- [AIM OF THE EXERCISE]:
Working from the records below, repeat exactly the lines starting at the line that contains "infer properties of neutron stars themselves." and ending at the line that contains "modelling of current", inclusive.

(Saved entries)
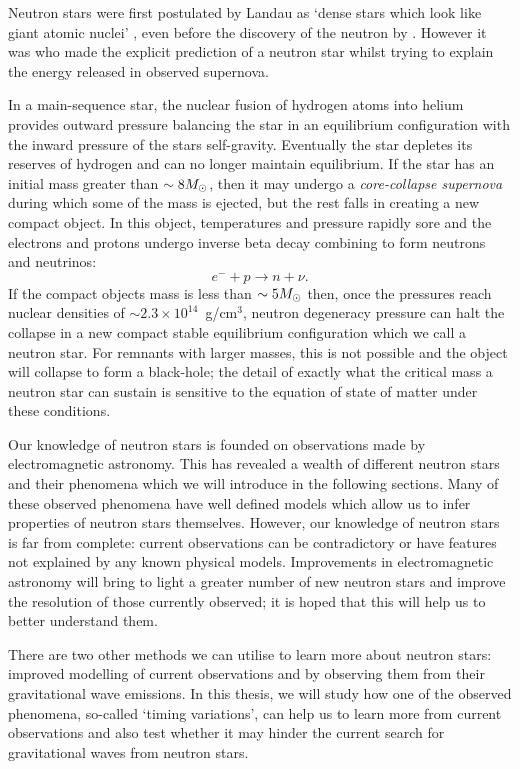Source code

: \documentclass[../full_thesis/full_thesis.tex]{subfiles}
\begin{document}
 

Neutron stars were first postulated by Landau as `dense stars
which look like giant atomic nuclei' \citep{Yakovlev2013}, even before the
discovery of the neutron by \citet{Chadwick1932}. However it was
\citet{Baade1934} who made the explicit prediction of a neutron star whilst
trying to explain the energy released in observed supernova.

In a main-sequence star, the nuclear fusion of
hydrogen atoms into helium provides outward pressure balancing the star in an
equilibrium configuration with the inward pressure of the stars self-gravity.
Eventually the star depletes its reserves of hydrogen and can no longer
maintain equilibrium. If the star has an initial mass greater than $\sim 8
M_{\odot}$, then it may undergo a \emph{core-collapse supernova} during which some
of the mass is ejected, but the rest falls in creating a new compact object.
In this object, temperatures and pressure rapidly sore and the
electrons and protons undergo inverse beta decay combining to form neutrons and
neutrinos:
\begin{equation}
    e^{-} + p \rightarrow n + \nu.
\end{equation}
If the compact objects mass is less than $\sim 5 M_{\odot}$ then, once the pressures
reach nuclear densities of $\sim 2.3 \times10^{14}$~g/cm$^{3}$, neutron
degeneracy pressure can halt the collapse in a new compact stable equilibrium
configuration which we call a neutron star. For remnants with larger masses,
this is not possible and the object will collapse to form a black-hole; the
detail of exactly what the critical mass a neutron star can sustain is
sensitive to the equation of state of matter under these conditions.

Our knowledge of neutron stars is founded on observations made by
electromagnetic astronomy. This has revealed a wealth of different neutron
stars and their phenomena which we will introduce in the following sections.
Many of these observed phenomena have well defined models which allow us to
infer properties of neutron stars themselves.
However, our knowledge of neutron stars is far from complete: current
observations can be contradictory or have features not explained by any known
physical models. Improvements in electromagnetic astronomy will bring to light
a greater number of new neutron stars and improve the resolution of those
currently observed; it is hoped that this will help us to better understand them.

There are two other methods we can utilise to learn more about neutron stars: improved
modelling of current observations and by observing them from their
gravitational wave emissions. In this thesis, we will study how one of the
observed phenomena, so-called `timing variations', can help us to learn more
from current observations and also test whether it may hinder the current
search for gravitational waves from neutron stars.
\end{document}
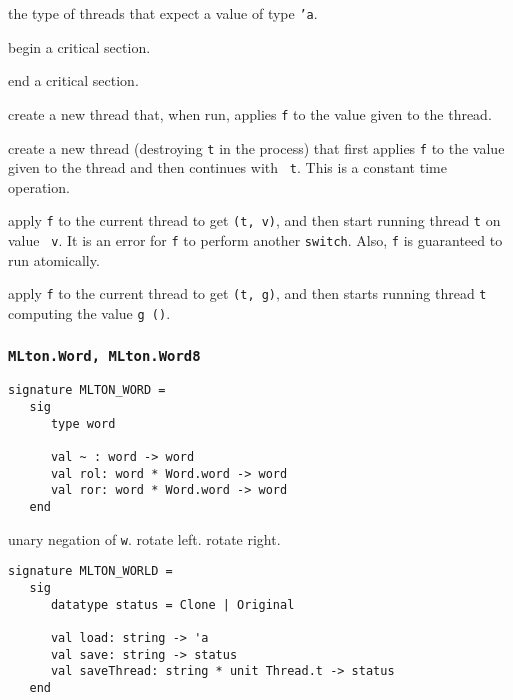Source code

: \begin{description}

the type of threads that expect a value of type {\tt 'a}.

begin a critical section.

end a critical section.

create a new thread that, when run, applies {\tt f} to the
value given to the thread. 

create a new thread (destroying {\tt t} in the process) that first applies
{\tt f} to the value given to the thread and then continues with {\tt
t}.  This is a constant time operation.

apply {\tt f} to the current thread to get
{\tt (t, v)}, and then start running thread {\tt t} on value {\tt
v}.  It is an error for {\tt f} to perform another {\tt switch}.  Also, {\tt f}
is guaranteed to run atomically.

apply {\tt f} to the current thread to get
{\tt (t, g)}, and then starts running thread {\tt t} computing the
value {\tt g ()}.

\end{description}

\subsubsection{\tt MLton.Word, MLton.Word8}
\begin{verbatim}
signature MLTON_WORD =
   sig
      type word
         
      val ~ : word -> word
      val rol: word * Word.word -> word
      val ror: word * Word.word -> word
   end
\end{verbatim}

\begin{description}
unary negation of {\tt w}.
rotate left.
rotate right.
\end{description}

\begin{verbatim}
signature MLTON_WORLD =
   sig
      datatype status = Clone | Original

      val load: string -> 'a
      val save: string -> status
      val saveThread: string * unit Thread.t -> status
   end
\end{verbatim}

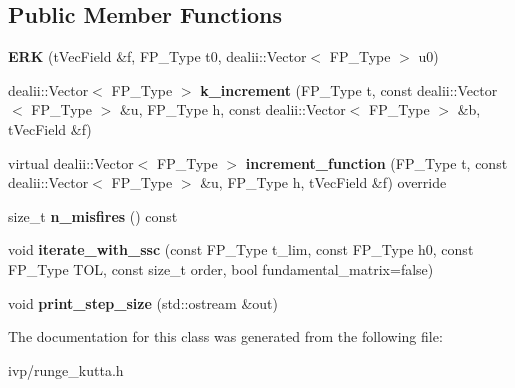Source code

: \subsection*{Public Member Functions}
\begin{DoxyCompactItemize}
\item 
\mbox{\label{classERK_a600b2ded4e6baa75492d621b792c8493}} 
{\bfseries E\+RK} (t\+Vec\+Field \&f, F\+P\+\_\+\+Type t0, dealii\+::\+Vector$<$ F\+P\+\_\+\+Type $>$ u0)
\item 
\mbox{\label{classERK_a3c11900d43dfde8035ad6b077b36ea2b}} 
dealii\+::\+Vector$<$ F\+P\+\_\+\+Type $>$ {\bfseries k\+\_\+increment} (F\+P\+\_\+\+Type t, const dealii\+::\+Vector$<$ F\+P\+\_\+\+Type $>$ \&u, F\+P\+\_\+\+Type h, const dealii\+::\+Vector$<$ F\+P\+\_\+\+Type $>$ \&b, t\+Vec\+Field \&f)
\item 
\mbox{\label{classERK_a327c6d1744ea1af69832401ba5db4bf8}} 
virtual dealii\+::\+Vector$<$ F\+P\+\_\+\+Type $>$ {\bfseries increment\+\_\+function} (F\+P\+\_\+\+Type t, const dealii\+::\+Vector$<$ F\+P\+\_\+\+Type $>$ \&u, F\+P\+\_\+\+Type h, t\+Vec\+Field \&f) override
\item 
\mbox{\label{classERK_ae3f71b3f5364ffcab63a715d95adb911}} 
size\+\_\+t {\bfseries n\+\_\+misfires} () const
\item 
\mbox{\label{classERK_a579d1dca336908852a3a283dd97f13f8}} 
void {\bfseries iterate\+\_\+with\+\_\+ssc} (const F\+P\+\_\+\+Type t\+\_\+lim, const F\+P\+\_\+\+Type h0, const F\+P\+\_\+\+Type T\+OL, const size\+\_\+t order, bool fundamental\+\_\+matrix=false)
\item 
\mbox{\label{classERK_a6057b70fbd97bbe2e5b2d0233aef46a4}} 
void {\bfseries print\+\_\+step\+\_\+size} (std\+::ostream \&out)
\end{DoxyCompactItemize}


The documentation for this class was generated from the following file\+:\begin{DoxyCompactItemize}
\item 
ivp/runge\+\_\+kutta.\+h\end{DoxyCompactItemize}
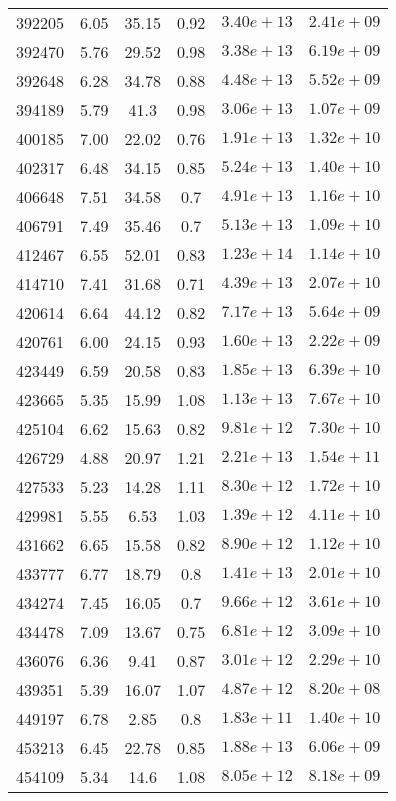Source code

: \begin{table}
\begin{tabular}{cccccc}
392205 & 6.05 & 35.15 & 0.92 & $3.40e+13$ & $2.41e+09$ \\
392470 & 5.76 & 29.52 & 0.98 & $3.38e+13$ & $6.19e+09$ \\
392648 & 6.28 & 34.78 & 0.88 & $4.48e+13$ & $5.52e+09$ \\
394189 & 5.79 & 41.3 & 0.98 & $3.06e+13$ & $1.07e+09$ \\
400185 & 7.00 & 22.02 & 0.76 & $1.91e+13$ & $1.32e+10$ \\
402317 & 6.48 & 34.15 & 0.85 & $5.24e+13$ & $1.40e+10$ \\
406648 & 7.51 & 34.58 & 0.7 & $4.91e+13$ & $1.16e+10$ \\
406791 & 7.49 & 35.46 & 0.7 & $5.13e+13$ & $1.09e+10$ \\
412467 & 6.55 & 52.01 & 0.83 & $1.23e+14$ & $1.14e+10$ \\
414710 & 7.41 & 31.68 & 0.71 & $4.39e+13$ & $2.07e+10$ \\
420614 & 6.64 & 44.12 & 0.82 & $7.17e+13$ & $5.64e+09$ \\
420761 & 6.00 & 24.15 & 0.93 & $1.60e+13$ & $2.22e+09$ \\
423449 & 6.59 & 20.58 & 0.83 & $1.85e+13$ & $6.39e+10$ \\
423665 & 5.35 & 15.99 & 1.08 & $1.13e+13$ & $7.67e+10$ \\
425104 & 6.62 & 15.63 & 0.82 & $9.81e+12$ & $7.30e+10$ \\
426729 & 4.88 & 20.97 & 1.21 & $2.21e+13$ & $1.54e+11$ \\
427533 & 5.23 & 14.28 & 1.11 & $8.30e+12$ & $1.72e+10$ \\
429981 & 5.55 & 6.53 & 1.03 & $1.39e+12$ & $4.11e+10$ \\
431662 & 6.65 & 15.58 & 0.82 & $8.90e+12$ & $1.12e+10$ \\
433777 & 6.77 & 18.79 & 0.8 & $1.41e+13$ & $2.01e+10$ \\
434274 & 7.45 & 16.05 & 0.7 & $9.66e+12$ & $3.61e+10$ \\
434478 & 7.09 & 13.67 & 0.75 & $6.81e+12$ & $3.09e+10$ \\
436076 & 6.36 & 9.41 & 0.87 & $3.01e+12$ & $2.29e+10$ \\
439351 & 5.39 & 16.07 & 1.07 & $4.87e+12$ & $8.20e+08$ \\
449197 & 6.78 & 2.85 & 0.8 & $1.83e+11$ & $1.40e+10$ \\
453213 & 6.45 & 22.78 & 0.85 & $1.88e+13$ & $6.06e+09$ \\
454109 & 5.34 & 14.6 & 1.08 & $8.05e+12$ & $8.18e+09$ \\

\end{tabular}
\end{table}
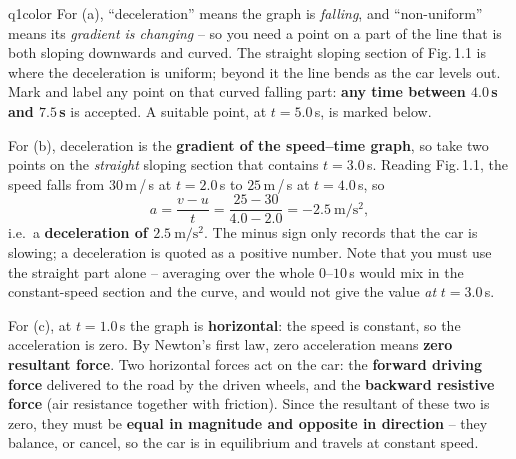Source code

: \documentclass[11pt,a4paper]{article}
\begin{document}
\begin{ansbox}{q1color}
For (a), ``deceleration'' means the graph is \emph{falling}, and ``non-uniform'' means its \emph{gradient is changing} -- so you need a point on a part of the line that is both sloping downwards and curved. The straight sloping section of Fig.\,1.1 is where the deceleration is uniform; beyond it the line bends as the car levels out. Mark and label any point on that curved falling part: \textbf{any time between $4.0$\,s and $7.5$\,s} is accepted. A suitable point, at $t = 5.0$\,s, is marked below.
\begin{center}
\end{center}

For (b), deceleration is the \textbf{gradient of the speed--time graph}, so take two points on the \emph{straight} sloping section that contains $t = 3.0$\,s. Reading Fig.\,1.1, the speed falls from $30$\,m\,/\,s at $t = 2.0$\,s to $25$\,m\,/\,s at $t = 4.0$\,s, so
\[ a = \frac{v - u}{t} = \frac{25 - 30}{4.0 - 2.0} = -2.5\ \mathrm{m/s^2}, \]
i.e.\ a \textbf{deceleration of $2.5\ \mathrm{m/s^2}$}. The minus sign only records that the car is slowing; a deceleration is quoted as a positive number. Note that you must use the straight part alone -- averaging over the whole $0$--$10$\,s would mix in the constant-speed section and the curve, and would not give the value \emph{at} $t = 3.0$\,s.

For (c), at $t = 1.0$\,s the graph is \textbf{horizontal}: the speed is constant, so the acceleration is zero. By Newton's first law, zero acceleration means \textbf{zero resultant force}. Two horizontal forces act on the car: the \textbf{forward driving force} delivered to the road by the driven wheels, and the \textbf{backward resistive force} (air resistance together with friction). Since the resultant of these two is zero, they must be \textbf{equal in magnitude and opposite in direction} -- they balance, or cancel, so the car is in equilibrium and travels at constant speed.
\end{ansbox}
\end{document}
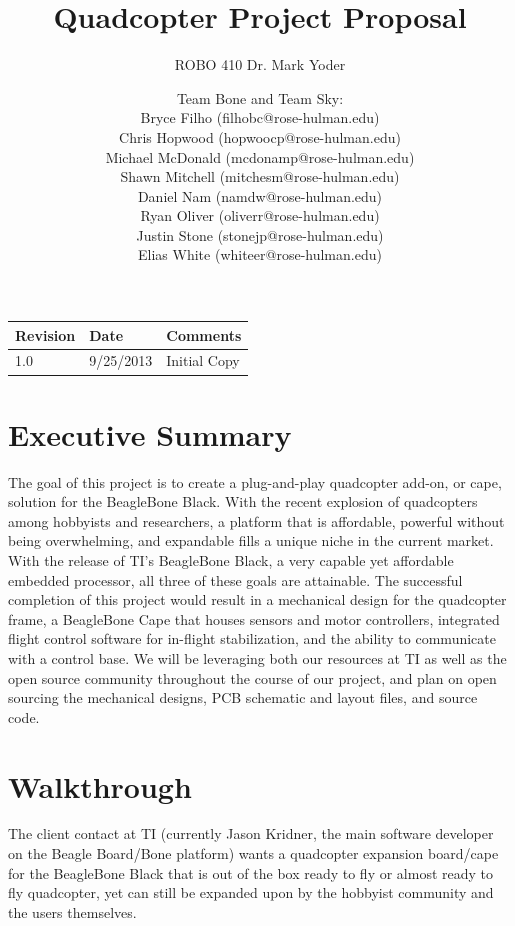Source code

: \documentclass[a4paper,10pt]{scrartcl}
\title{Quadcopter Project Proposal}
\subtitle{ROBO 410 Dr. Mark Yoder}
\author{Team Bone and Team Sky: \\
	{\normalsize Bryce Filho (filhobc@rose-hulman.edu) }\\
	{\normalsize Chris Hopwood (hopwoocp@rose-hulman.edu) }\\
	{\normalsize Michael McDonald (mcdonamp@rose-hulman.edu) }\\
	{\normalsize Shawn Mitchell (mitchesm@rose-hulman.edu) }\\
	{\normalsize Daniel Nam (namdw@rose-hulman.edu) }\\
	{\normalsize Ryan Oliver (oliverr@rose-hulman.edu) }\\
	{\normalsize Justin Stone (stonejp@rose-hulman.edu) }\\
	{\normalsize Elias White (whiteer@rose-hulman.edu) }\\
	}
\begin{document}
\maketitle

\newpage

\tableofcontents

\begin{table}[b]
\centering
\begin{tabular}{| l | l | p{7.5cm} |}
\hline
\textbf{Revision} & \textbf{Date} & \textbf{Comments}\\
\hline
1.0 & 9/25/2013 & Initial Copy \\
\hline
\end{tabular}
\end{table}

\newpage

\section{Executive Summary}
\noindent The goal of this project is to create a plug-and-play quadcopter
add-on, or cape, solution for the BeagleBone Black.  With the recent explosion
of quadcopters among hobbyists and researchers, a platform that is affordable,
powerful without being overwhelming, and expandable fills a unique niche in the
current market. With the release of TI's BeagleBone Black, a very capable yet
affordable embedded processor, all three of these goals are attainable. The
successful completion of this project would result in a mechanical design for
the quadcopter frame, a BeagleBone Cape that houses sensors and motor
controllers, integrated flight control software for in-flight stabilization, and
the ability to communicate with a control base. We will be leveraging both our
resources at TI as well as the open source community throughout the course of
our project, and plan on open sourcing the mechanical designs, PCB schematic and
layout files, and source code.

\newpage
\section{Walkthrough}
\noindent The client contact at TI (currently Jason Kridner, the main software
developer on the Beagle Board/Bone platform) wants a quadcopter expansion
board/cape for the BeagleBone Black that is out of the box ready to fly or
almost ready to fly quadcopter, yet can still be expanded upon by the
hobbyist community and the users themselves. \\
\end{document}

- [TASK RESULT]:
infer properties of neutron stars themselves.
However, our knowledge of neutron stars is far from complete: current
observations can be contradictory or have features not explained by any known
physical models. Improvements in electromagnetic astronomy will bring to light
a greater number of new neutron stars and improve the resolution of those
currently observed; it is hoped that this will help us to better understand them.

There are two other methods we can utilise to learn more about neutron stars: improved
modelling of current observations and by observing them from their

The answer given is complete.